Albuquerque startup BayoTech Inc. and the New Mexico Gas Co. are jointly exploring ways to incorporate hydrogen into the fuel economy, lowering greenhouse gas emissions and potentially converting New Mexico into a hydrogen hub.

BayoTech has built the world’s first compact, mobile, hydrogen generators that can produce hydrogen anywhere and at a fraction of the cost of today’s massive, centralized facilities.

Stewart Stewart

NM Gas awarded a $200,000 grant this month to BayoTech to increase natural gas delivery at the company’s 15,000-square-foot facility in north Albuquerque, allowing it to run larger hydrogen generators there as it builds and demonstrates its technology, said BayoTech Chief Commercial Officer Stewart Stewart.

The partners are now reviewing joint projects to integrate hydrogen into the gas company’s operations, beginning with blending some hydrogen into the utility’s natural gas streams, said utility Vice President of Strategy and Business Development Gerald Weseen.

“We want to integrate some hydrogen into the current natural gas pipeline to see how much we can blend in,” Weseen said.

Other potential projects include new hydrogen fueling services for vehicles and for industrial customers who use natural gas. Piloting carbon capture technologies is another possibility.

“We want to work together to build the hydrogen economy in New Mexico,” Weseen said. “… As use of hydrogen evolves and changes, we want to make sure NM Gas is taking advantage of what’s being done to adapt best practices and move quickly on it.”

Many natural gas utilities are interested in hydrogen as the U.S. and other countries transition to a low-carbon, clean-energy future, Stewart said.

“Hydrogen offers opportunities to continue to deliver energy through natural gas utility infrastructure at lower cost and with lower emissions,” he said.

Hydrogen offers zero emissions when used in transportation, but deployment has been slow because it’s so expensive. BayoTech, however, says its mobile generators – which convert methane to hydrogen through a traditional steam methane reforming process – can offer hydrogen at just $2 per kilo, compared with $12 to $18 per kilo today from expensive, centralized plants.

Combined with carbon-capture technology, natural gas-based electric utilities could also potentially operate as low-carbon emitters in the future.

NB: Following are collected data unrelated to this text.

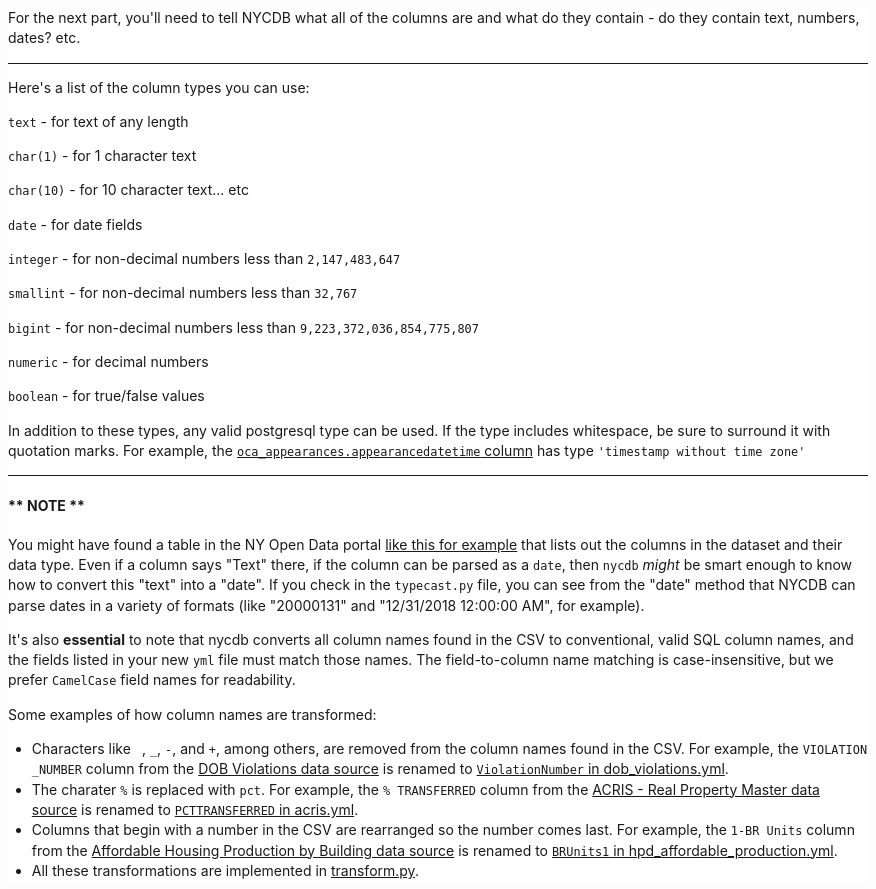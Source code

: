 
For the next part, you'll need to tell NYCDB what all of the columns are and what do they contain - do they contain text, numbers, dates? etc.

***********
Here's a list of the column types you can use:

`text` - for text of any length

`char(1)` - for 1 character text

`char(10)` - for 10 character text... etc

`date` - for date fields

`integer` - for non-decimal numbers less than `2,147,483,647`

`smallint` - for non-decimal numbers less than `32,767`

`bigint` - for non-decimal numbers less than `9,223,372,036,854,775,807`

`numeric` - for decimal numbers

`boolean` - for true/false values

In addition to these types, any valid postgresql type can be used. If the type includes whitespace, be sure to surround it with quotation marks. For example, the [`oca_appearances.appearancedatetime` column](./nycdb/datasets/oca.yml) has type `'timestamp without time zone'`

**************


#### ** NOTE **

You might have found a table in the NY Open Data portal [like this for example](https://data.cityofnewyork.us/Housing-Development/DOB-ECB-Violations/6bgk-3dad) that lists out the columns in the dataset and their data type. Even if a column says "Text" there, if the column can be parsed as a `date`, then `nycdb` *might* be smart enough to know how to convert this "text" into a "date". If you check in the `typecast.py` file, you can see from the "date" method that NYCDB can parse dates in a variety of formats (like "20000131" and "12/31/2018 12:00:00 AM", for example).

It's also **essential** to note that nycdb converts all column names found in the CSV to conventional, valid SQL column names, and the fields listed in your new `yml` file must match those names. The field-to-column name matching is case-insensitive, but we prefer `CamelCase` field names for readability.

Some examples of how column names are transformed:

- Characters like ` `, `_`, `-`, and `+`, among others, are removed from the column names found in the CSV. For example, the `VIOLATION_NUMBER` column from the [DOB Violations data source](https://data.cityofnewyork.us/Housing-Development/DOB-Violations/3h2n-5cm9) is renamed to [`ViolationNumber` in dob_violations.yml](./nycdb/datasets/dob_violations.yml).
- The charater `%` is replaced with `pct`. For example, the `% TRANSFERRED` column from the [ACRIS - Real Property Master data source](https://data.cityofnewyork.us/City-Government/ACRIS-Real-Property-Master/bnx9-e6tj) is renamed to [`PCTTRANSFERRED` in acris.yml](./nycdb/datasets/acris.yml).
- Columns that begin with a number in the CSV are rearranged so the number comes last. For example, the `1-BR Units` column from the [Affordable Housing Production by Building data source](https://data.cityofnewyork.us/Housing-Development/Affordable-Housing-Production-by-Building/hg8x-zxpr) is renamed to [`BRUnits1` in hpd_affordable_production.yml](./nycdb/datasets/hpd_affordable_production.yml).
- All these transformations are implemented in [transform.py](./nycdb/transform.py).

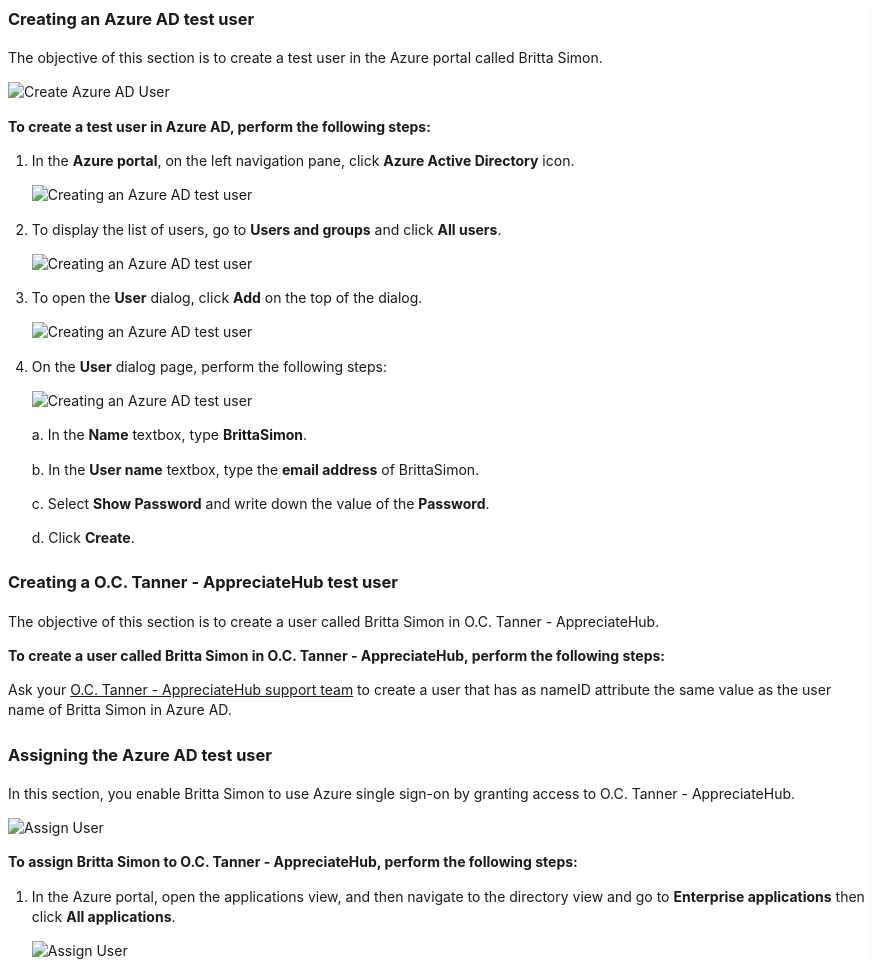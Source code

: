 ### Creating an Azure AD test user
The objective of this section is to create a test user in the Azure portal called Britta Simon.

![Create Azure AD User][100]

**To create a test user in Azure AD, perform the following steps:**

1. In the **Azure portal**, on the left navigation pane, click **Azure Active Directory** icon.

	![Creating an Azure AD test user](./media/active-directory-saas-oc-tanner-tutorial/create_aaduser_01.png) 

2. To display the list of users, go to **Users and groups** and click **All users**.
	
	![Creating an Azure AD test user](./media/active-directory-saas-oc-tanner-tutorial/create_aaduser_02.png) 

3. To open the **User** dialog, click **Add** on the top of the dialog.
 
	![Creating an Azure AD test user](./media/active-directory-saas-oc-tanner-tutorial/create_aaduser_03.png) 

4. On the **User** dialog page, perform the following steps:
 
	![Creating an Azure AD test user](./media/active-directory-saas-oc-tanner-tutorial/create_aaduser_04.png) 

    a. In the **Name** textbox, type **BrittaSimon**.

    b. In the **User name** textbox, type the **email address** of BrittaSimon.

	c. Select **Show Password** and write down the value of the **Password**.

    d. Click **Create**.
 
### Creating a O.C. Tanner - AppreciateHub test user

The objective of this section is to create a user called Britta Simon in O.C. Tanner - AppreciateHub.

**To create a user called Britta Simon in O.C. Tanner - AppreciateHub, perform the following steps:**

Ask your [O.C. Tanner - AppreciateHub support team](mailto:sso@octanner.com) to create a user that has as nameID attribute the same value as the user name of Britta Simon in Azure AD.

### Assigning the Azure AD test user

In this section, you enable Britta Simon to use Azure single sign-on by granting access to O.C. Tanner - AppreciateHub.

![Assign User][200] 

**To assign Britta Simon to O.C. Tanner - AppreciateHub, perform the following steps:**

1. In the Azure portal, open the applications view, and then navigate to the directory view and go to **Enterprise applications** then click **All applications**.

	![Assign User][201] 


[1]: ./media/active-directory-saas-oc-tanner-tutorial/tutorial_general_01.png
[2]: ./media/active-directory-saas-oc-tanner-tutorial/tutorial_general_02.png
[3]: ./media/active-directory-saas-oc-tanner-tutorial/tutorial_general_03.png
[4]: ./media/active-directory-saas-oc-tanner-tutorial/tutorial_general_04.png
[12]: ./media/active-directory-saas-oc-tanner-tutorial/tutorial_octanner_08.png
[100]: ./media/active-directory-saas-oc-tanner-tutorial/tutorial_general_100.png
[200]: ./media/active-directory-saas-oc-tanner-tutorial/tutorial_general_200.png
[201]: ./media/active-directory-saas-oc-tanner-tutorial/tutorial_general_201.png
[202]: ./media/active-directory-saas-oc-tanner-tutorial/tutorial_general_202.png
[203]: ./media/active-directory-saas-oc-tanner-tutorial/tutorial_general_203.png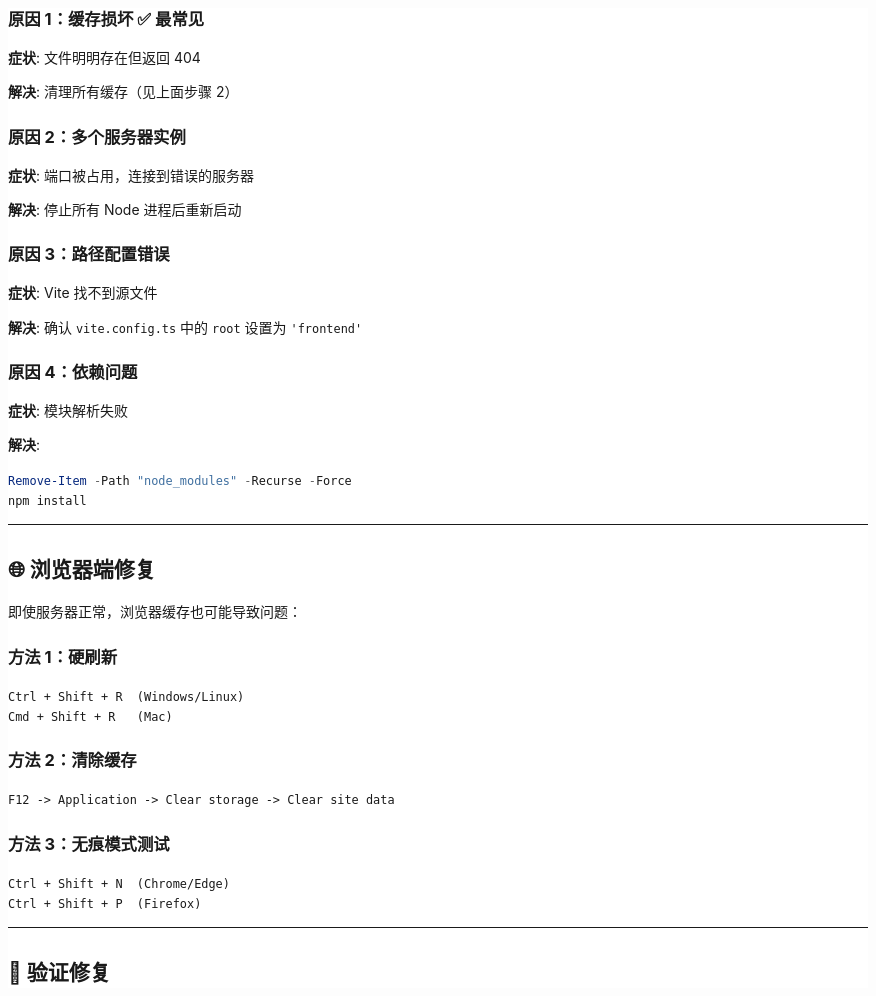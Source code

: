 ### 原因 1：缓存损坏 ✅ 最常见

**症状**: 文件明明存在但返回 404

**解决**: 清理所有缓存（见上面步骤 2）

### 原因 2：多个服务器实例

**症状**: 端口被占用，连接到错误的服务器

**解决**: 停止所有 Node 进程后重新启动

### 原因 3：路径配置错误

**症状**: Vite 找不到源文件

**解决**: 确认 `vite.config.ts` 中的 `root` 设置为 `'frontend'`

### 原因 4：依赖问题

**症状**: 模块解析失败

**解决**: 
```powershell
Remove-Item -Path "node_modules" -Recurse -Force
npm install
```

---

## 🌐 浏览器端修复

即使服务器正常，浏览器缓存也可能导致问题：

### 方法 1：硬刷新
```
Ctrl + Shift + R  (Windows/Linux)
Cmd + Shift + R   (Mac)
```

### 方法 2：清除缓存
```
F12 -> Application -> Clear storage -> Clear site data
```

### 方法 3：无痕模式测试
```
Ctrl + Shift + N  (Chrome/Edge)
Ctrl + Shift + P  (Firefox)
```

---

## 🧪 验证修复
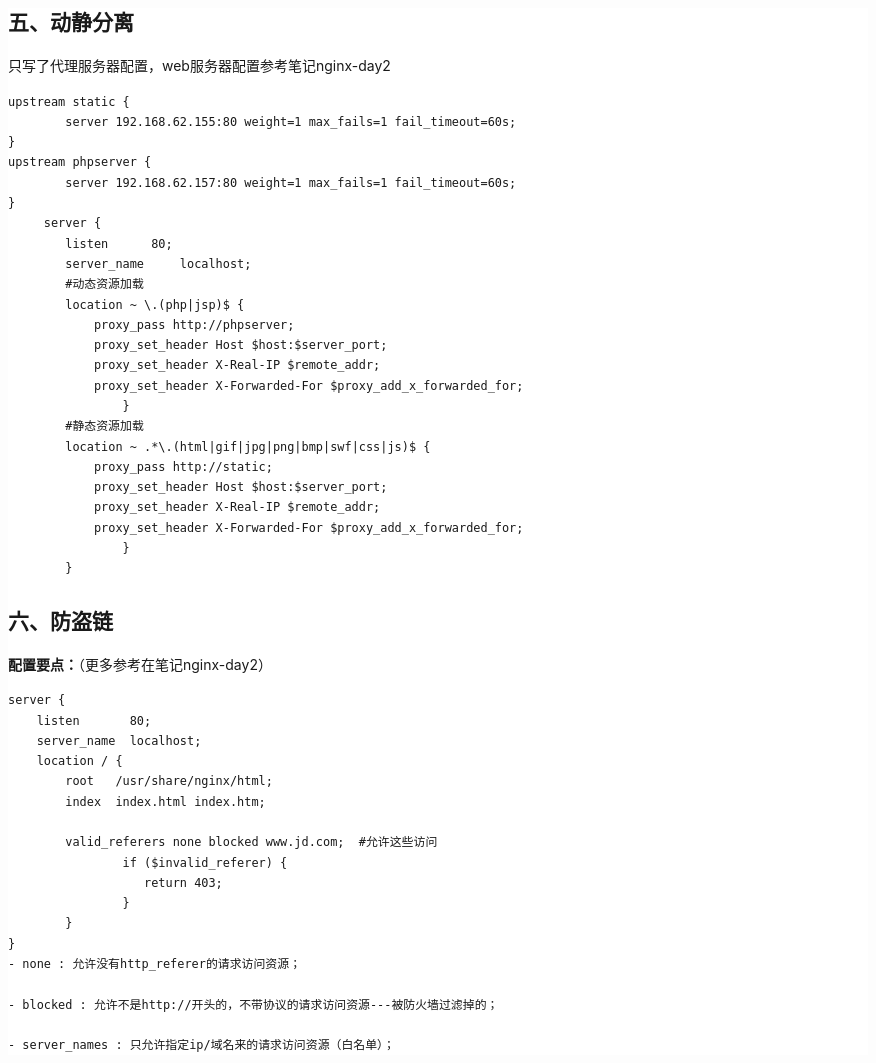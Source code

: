 ## 五、动静分离

只写了代理服务器配置，web服务器配置参考笔记nginx-day2

```
upstream static {
        server 192.168.62.155:80 weight=1 max_fails=1 fail_timeout=60s;
}
upstream phpserver {
        server 192.168.62.157:80 weight=1 max_fails=1 fail_timeout=60s;
}
     server {
        listen      80;
        server_name     localhost;
        #动态资源加载
        location ~ \.(php|jsp)$ {
            proxy_pass http://phpserver;
            proxy_set_header Host $host:$server_port;
            proxy_set_header X-Real-IP $remote_addr;
            proxy_set_header X-Forwarded-For $proxy_add_x_forwarded_for;
                }
        #静态资源加载
        location ~ .*\.(html|gif|jpg|png|bmp|swf|css|js)$ {
            proxy_pass http://static;
            proxy_set_header Host $host:$server_port;
            proxy_set_header X-Real-IP $remote_addr;
            proxy_set_header X-Forwarded-For $proxy_add_x_forwarded_for;
                }
        }
```

## 六、防盗链

**配置要点：**（更多参考在笔记nginx-day2）

```shell
server {
    listen       80;
    server_name  localhost;
    location / {
        root   /usr/share/nginx/html;
        index  index.html index.htm;

        valid_referers none blocked www.jd.com;  #允许这些访问
                if ($invalid_referer) {
                   return 403;
                }
        }
}
- none : 允许没有http_referer的请求访问资源；

- blocked : 允许不是http://开头的，不带协议的请求访问资源---被防火墙过滤掉的；

- server_names : 只允许指定ip/域名来的请求访问资源（白名单）；
```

“Natural gas utilities across the world are thinking about one day becoming hydrogen utilities,” Stewart said.

The $200,000 NM Gas grant to BayoTech comes from a $5 million fund the utility’s parent firm, Emera Inc., set up under an agreement with the state Public Regulation Commission to construct a new pipeline for natural gas exports to Mexico. Low interest from potential Mexico-based partners in that project encouraged NM Gas to instead dedicate the $5 million fund to help local customers use natural gas more efficiently and reduce greenhouse gas emissions, Weseen said. The PRC approved that change last fall.